Ma a Berlino e Francoforte non c'è aria di ascolto. Anzi, proprio dalle parole pronunciate nelle stesse ore dall'amministratrice delegata di Commerz, Bettina Orlopp, si capisce come il governo Merz e la "preda" stiano preparando le trincee: «Ci sono alcune cose su cui possiamo concordare» con Unicredit, ha puntualizzato con un filo di ironia: «A queste valutazioni di mercato un'aggregazione non avrebbe senso».
Il prezzo schizzato alle stelle delle azioni Commerz è una trappola per Orcel. I tedeschi lo sanno benissimo - secondo due autorevoli fonti vicine al dossier - e contano sul fatto che l'amministratore delegato di Unicredit farà fatica a convincere gli azionisti se alla fine dell'operazione non ci sarà un delisting di Commerz e la sua fusione con Hypovereinsbank.
Ma per arrivare a quel traguardo - totalmente indigesto sia per Berlino sia per Francoforte - Unicredit dovrà conquistare la quasi totalità delle azioni della banca tedesca. Il governo tedesco, però, avendo sempre lasciato intendere che non cederà agli italiani il 12,5% che ancora possiede, renderà quello sbocco impossibile. E quindi l'intera operazione, per chi vi volesse partecipare, poco appetibile.
[...] Berlino ha eretto un muro. Per il suo partito, la Spd, le barricate alzate dal sindacato Ver.di sono diventate un vincolo non aggirabile per aprire un dialogo con Orcel. I rappresentanti dei lavoratori non vogliono sentir parlare della fusione perché hanno fondati timori che l'operazione comporterà dei tagli.
Ma al di là di questo, a Berlino si sente sempre parlare, a microfoni spenti, di una modalità di Orcel percepita sin dal primo istante come "ostile" e "arrogante".
friedrich merz e giorgia meloni foto lapresse.
Il governo Merz ha ereditato la totale contrarietà all'operazione del precedente, rafforzato da altri tre argomenti. Primo, il cancelliere Cdu non intende aprire un fronte con il suo partner di governo, la Spd. Secondo, raccontano le fonti, la Cdu teme di irritare la miriade di piccole e medie imprese - uno degli zoccoli duri del suo elettorato - che insiste sulla necessità che Commerz resti autonoma.

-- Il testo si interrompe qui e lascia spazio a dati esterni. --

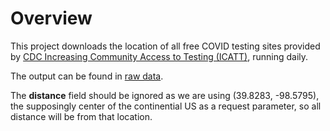 # Overview

This project downloads the location of all free COVID testing sites provided by [CDC Increasing Community Access to Testing (ICATT)](https://www.cdc.gov/icatt/index.html), running daily.

The output can be found in [raw data](./data/raw/icatt-sites.json).

The **distance** field should be ignored as we are using (39.8283, -98.5795), the supposingly center of the continential US as a request parameter, so all distance will be from that location.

Anche dentro la banca il clima verso Orcel è molto negativo e una fusione potrebbe creare una fuga dei consulenti che si occupano di quelle imprese - insieme ai loro clienti. In terzo luogo, la Germania con la sua ossessione delle crisi dei debiti e dei bond sovrani in pancia alle banche italiane pensa che ci sia il rischio, un domani, di dover salvare un gigante come Unicredit-Commerz.
E poi c'è il silenzio del governo italiano su tutta la vicenda. Secondo indiscrezioni, l'esecutivo sarebbe piuttosto indispettito da Orcel, che ha proceduto finora come uno schiacciasassi: rischia di compromettere il rapporto con Berlino in un momento di forte sintonia e di palese convergenza, dopo decenni di relazioni tiepide, per usare un eufemismo.
Sulle abortite operazioni in patria, ossia quella fallita su Banco Bpm, Orcel è sembrato ieri cospargersi, almeno parzialmente, il capo di cenere: in Italia infatti Unicredit ha «provato a fare qualcosa che non ha funzionato per ragioni esterne, per l'interferenza del governo. Abbiamo imparato la lezione» ha sottolineato, aggiungendo che «ora dobbiamo accelerare senza M&A», ovvero senza fusioni e acquisizioni. Almeno in Italia.